Leaving out all pictures, transcribe the lines below exactly, from the first through the line containing "and their assumptions.".

######

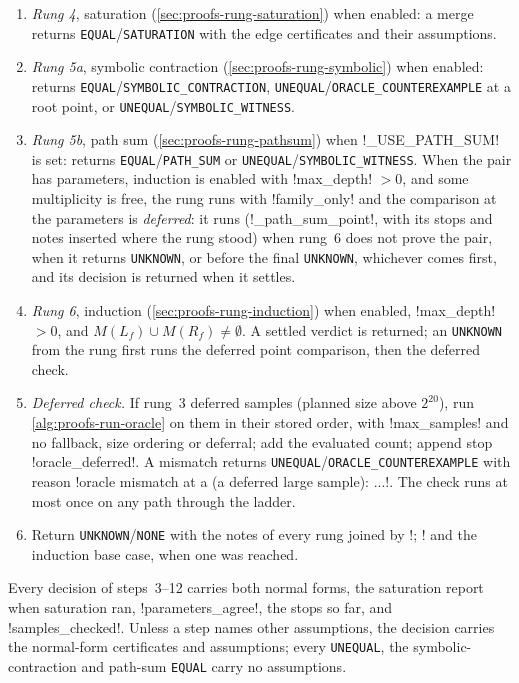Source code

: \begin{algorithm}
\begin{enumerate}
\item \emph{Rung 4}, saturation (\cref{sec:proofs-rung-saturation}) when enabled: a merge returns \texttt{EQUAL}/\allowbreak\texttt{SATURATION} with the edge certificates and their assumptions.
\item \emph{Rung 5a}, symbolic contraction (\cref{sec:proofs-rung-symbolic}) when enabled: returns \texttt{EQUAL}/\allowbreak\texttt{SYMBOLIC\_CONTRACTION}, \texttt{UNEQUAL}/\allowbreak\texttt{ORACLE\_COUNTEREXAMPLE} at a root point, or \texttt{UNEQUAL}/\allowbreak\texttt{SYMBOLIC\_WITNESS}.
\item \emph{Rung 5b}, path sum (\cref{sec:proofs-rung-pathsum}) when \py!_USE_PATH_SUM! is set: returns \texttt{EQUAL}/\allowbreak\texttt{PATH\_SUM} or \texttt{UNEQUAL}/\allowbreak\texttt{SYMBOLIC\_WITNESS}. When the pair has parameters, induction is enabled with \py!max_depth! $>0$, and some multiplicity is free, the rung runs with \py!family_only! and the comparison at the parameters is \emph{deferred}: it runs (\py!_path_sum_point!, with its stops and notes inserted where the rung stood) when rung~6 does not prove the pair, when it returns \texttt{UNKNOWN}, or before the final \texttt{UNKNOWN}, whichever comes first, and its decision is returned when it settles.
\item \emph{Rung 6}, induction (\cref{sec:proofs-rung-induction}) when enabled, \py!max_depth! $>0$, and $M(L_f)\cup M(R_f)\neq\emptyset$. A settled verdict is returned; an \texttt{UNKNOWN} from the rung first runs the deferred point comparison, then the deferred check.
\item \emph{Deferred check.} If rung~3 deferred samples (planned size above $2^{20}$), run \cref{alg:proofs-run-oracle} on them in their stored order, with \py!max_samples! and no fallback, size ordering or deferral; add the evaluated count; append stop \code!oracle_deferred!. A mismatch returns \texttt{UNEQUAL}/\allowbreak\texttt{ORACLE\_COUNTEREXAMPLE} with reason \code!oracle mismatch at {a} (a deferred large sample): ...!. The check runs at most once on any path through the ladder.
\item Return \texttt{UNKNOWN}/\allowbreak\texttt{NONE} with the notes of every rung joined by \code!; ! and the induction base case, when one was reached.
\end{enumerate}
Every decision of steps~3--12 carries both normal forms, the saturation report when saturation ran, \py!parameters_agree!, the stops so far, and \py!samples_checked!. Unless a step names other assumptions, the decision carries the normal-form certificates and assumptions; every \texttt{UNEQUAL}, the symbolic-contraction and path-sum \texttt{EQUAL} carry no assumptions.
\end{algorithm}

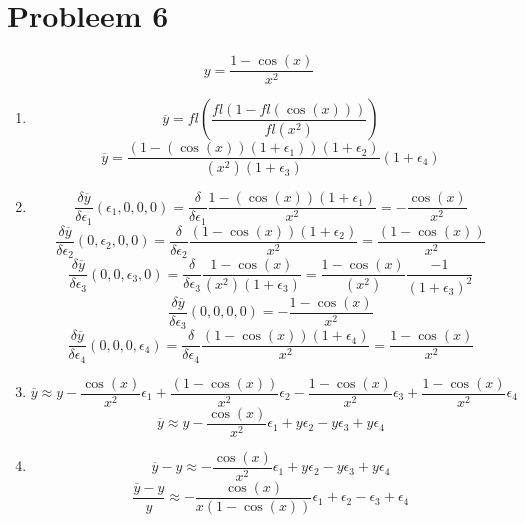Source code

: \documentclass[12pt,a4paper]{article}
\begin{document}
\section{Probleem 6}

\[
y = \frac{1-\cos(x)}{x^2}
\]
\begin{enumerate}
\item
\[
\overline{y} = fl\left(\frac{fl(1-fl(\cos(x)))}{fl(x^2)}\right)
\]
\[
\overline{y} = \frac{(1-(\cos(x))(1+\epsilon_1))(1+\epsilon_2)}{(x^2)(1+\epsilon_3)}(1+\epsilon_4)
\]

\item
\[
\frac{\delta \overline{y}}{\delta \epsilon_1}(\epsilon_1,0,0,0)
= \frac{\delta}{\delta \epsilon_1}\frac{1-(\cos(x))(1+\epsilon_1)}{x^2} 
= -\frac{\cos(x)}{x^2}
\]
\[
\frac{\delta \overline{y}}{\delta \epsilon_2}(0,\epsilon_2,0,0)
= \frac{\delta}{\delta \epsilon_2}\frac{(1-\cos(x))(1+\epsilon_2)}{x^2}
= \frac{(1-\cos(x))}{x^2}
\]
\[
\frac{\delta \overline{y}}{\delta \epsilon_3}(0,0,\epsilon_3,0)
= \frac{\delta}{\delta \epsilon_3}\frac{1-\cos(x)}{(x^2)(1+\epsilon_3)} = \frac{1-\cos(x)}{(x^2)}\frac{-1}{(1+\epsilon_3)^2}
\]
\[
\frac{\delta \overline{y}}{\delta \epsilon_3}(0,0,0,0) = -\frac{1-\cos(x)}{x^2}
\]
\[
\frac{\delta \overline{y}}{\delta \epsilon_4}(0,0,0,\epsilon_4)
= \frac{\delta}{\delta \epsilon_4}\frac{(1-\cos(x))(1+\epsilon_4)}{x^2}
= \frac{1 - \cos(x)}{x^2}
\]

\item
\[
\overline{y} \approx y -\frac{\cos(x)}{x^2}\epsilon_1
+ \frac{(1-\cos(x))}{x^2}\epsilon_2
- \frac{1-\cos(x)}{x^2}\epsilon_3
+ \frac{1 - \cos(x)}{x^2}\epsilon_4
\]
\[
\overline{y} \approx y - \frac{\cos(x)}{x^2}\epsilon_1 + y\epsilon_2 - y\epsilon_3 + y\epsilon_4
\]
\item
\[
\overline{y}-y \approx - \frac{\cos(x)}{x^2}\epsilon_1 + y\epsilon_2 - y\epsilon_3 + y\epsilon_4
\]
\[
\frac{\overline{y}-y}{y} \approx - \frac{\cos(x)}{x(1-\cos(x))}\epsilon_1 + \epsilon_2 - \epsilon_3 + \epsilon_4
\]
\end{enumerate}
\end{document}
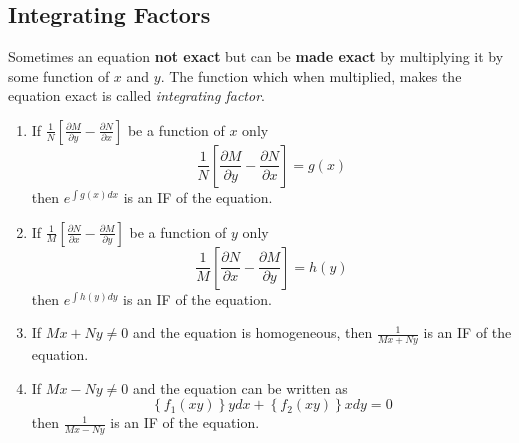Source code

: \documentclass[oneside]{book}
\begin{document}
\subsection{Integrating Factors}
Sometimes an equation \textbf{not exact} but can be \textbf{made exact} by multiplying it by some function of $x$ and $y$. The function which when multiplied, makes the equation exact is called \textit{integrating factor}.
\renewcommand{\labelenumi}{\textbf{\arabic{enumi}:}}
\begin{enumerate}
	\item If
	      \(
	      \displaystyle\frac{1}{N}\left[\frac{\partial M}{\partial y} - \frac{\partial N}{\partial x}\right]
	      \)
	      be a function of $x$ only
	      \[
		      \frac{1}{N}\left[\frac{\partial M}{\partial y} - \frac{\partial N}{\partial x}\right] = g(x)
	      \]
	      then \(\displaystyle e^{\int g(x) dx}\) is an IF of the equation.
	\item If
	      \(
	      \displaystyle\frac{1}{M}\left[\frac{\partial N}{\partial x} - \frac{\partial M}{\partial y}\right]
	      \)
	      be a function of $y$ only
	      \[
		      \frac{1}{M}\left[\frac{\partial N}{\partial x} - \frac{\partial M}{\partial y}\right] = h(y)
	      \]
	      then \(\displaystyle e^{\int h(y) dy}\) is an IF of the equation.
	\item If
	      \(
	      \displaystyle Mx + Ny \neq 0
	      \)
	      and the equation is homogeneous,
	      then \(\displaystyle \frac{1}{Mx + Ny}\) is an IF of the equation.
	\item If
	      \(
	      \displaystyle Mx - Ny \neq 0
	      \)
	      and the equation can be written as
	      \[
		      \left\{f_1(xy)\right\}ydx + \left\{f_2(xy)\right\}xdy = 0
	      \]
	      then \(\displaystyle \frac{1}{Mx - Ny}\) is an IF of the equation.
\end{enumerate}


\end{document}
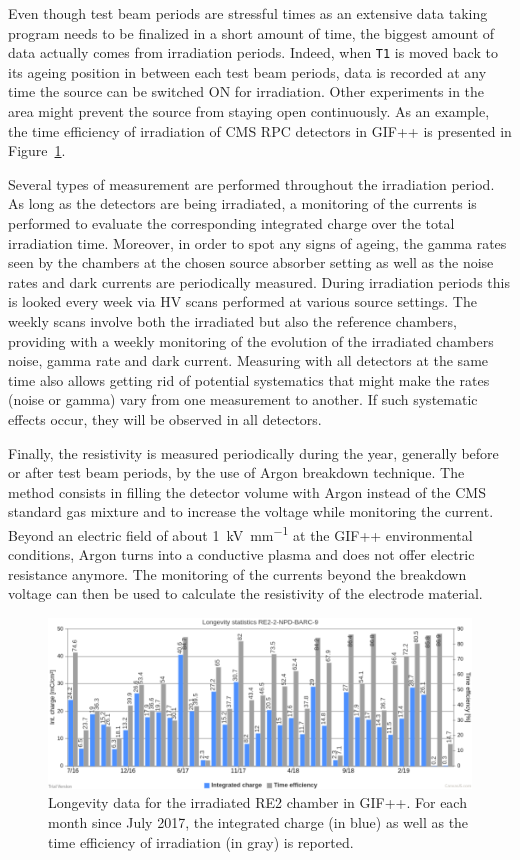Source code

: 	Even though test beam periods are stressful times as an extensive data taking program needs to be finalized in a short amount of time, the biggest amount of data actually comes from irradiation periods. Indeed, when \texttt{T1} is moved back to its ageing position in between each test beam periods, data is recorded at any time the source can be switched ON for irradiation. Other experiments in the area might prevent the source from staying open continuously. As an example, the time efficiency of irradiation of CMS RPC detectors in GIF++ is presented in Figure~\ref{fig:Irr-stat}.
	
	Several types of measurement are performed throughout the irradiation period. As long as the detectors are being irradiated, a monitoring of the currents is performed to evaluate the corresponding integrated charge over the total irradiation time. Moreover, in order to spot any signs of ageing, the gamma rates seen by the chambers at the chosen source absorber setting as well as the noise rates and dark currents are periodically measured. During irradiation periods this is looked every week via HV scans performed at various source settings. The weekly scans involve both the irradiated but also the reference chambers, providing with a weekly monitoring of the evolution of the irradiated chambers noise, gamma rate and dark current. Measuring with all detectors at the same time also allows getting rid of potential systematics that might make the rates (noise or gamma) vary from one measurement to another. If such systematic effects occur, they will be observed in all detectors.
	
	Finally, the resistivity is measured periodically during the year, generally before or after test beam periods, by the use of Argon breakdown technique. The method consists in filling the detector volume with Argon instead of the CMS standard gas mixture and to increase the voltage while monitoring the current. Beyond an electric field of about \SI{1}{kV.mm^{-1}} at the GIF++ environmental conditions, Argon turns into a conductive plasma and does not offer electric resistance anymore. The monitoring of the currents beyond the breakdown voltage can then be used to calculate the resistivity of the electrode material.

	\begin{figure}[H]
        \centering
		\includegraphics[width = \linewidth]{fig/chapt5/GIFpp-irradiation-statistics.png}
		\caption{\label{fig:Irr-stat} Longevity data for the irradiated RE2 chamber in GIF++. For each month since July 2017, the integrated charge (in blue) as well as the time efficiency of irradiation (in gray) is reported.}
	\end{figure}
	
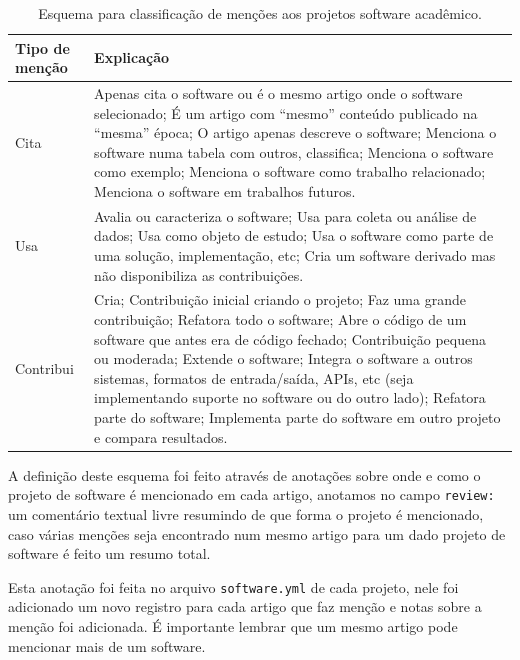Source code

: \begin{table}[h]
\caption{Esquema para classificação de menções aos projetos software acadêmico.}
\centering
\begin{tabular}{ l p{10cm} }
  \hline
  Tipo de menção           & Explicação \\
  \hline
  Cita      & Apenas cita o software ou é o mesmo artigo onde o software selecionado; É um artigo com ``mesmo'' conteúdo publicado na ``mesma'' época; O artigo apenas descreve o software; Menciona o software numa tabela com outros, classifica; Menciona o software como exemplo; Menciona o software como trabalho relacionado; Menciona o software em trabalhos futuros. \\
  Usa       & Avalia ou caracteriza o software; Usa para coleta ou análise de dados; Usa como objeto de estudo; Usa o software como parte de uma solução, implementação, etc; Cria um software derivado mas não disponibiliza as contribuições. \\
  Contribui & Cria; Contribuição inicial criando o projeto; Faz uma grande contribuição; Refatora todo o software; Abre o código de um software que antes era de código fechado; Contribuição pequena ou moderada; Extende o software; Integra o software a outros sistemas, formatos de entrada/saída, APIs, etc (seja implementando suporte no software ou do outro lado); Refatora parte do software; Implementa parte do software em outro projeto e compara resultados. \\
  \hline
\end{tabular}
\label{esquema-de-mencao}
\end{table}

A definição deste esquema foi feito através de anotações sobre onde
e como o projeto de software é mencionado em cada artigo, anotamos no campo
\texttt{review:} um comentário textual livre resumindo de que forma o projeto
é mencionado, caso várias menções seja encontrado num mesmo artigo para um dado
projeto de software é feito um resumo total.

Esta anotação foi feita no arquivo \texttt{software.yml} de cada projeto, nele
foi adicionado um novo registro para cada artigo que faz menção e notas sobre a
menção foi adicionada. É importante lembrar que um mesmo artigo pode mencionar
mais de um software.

######

§ Your solution
Source code

: \begin{algorithm}
\begin{enumerate}
\item \emph{Rung 4}, saturation (\cref{sec:proofs-rung-saturation}) when enabled: a merge returns \texttt{EQUAL}/\allowbreak\texttt{SATURATION} with the edge certificates and their assumptions.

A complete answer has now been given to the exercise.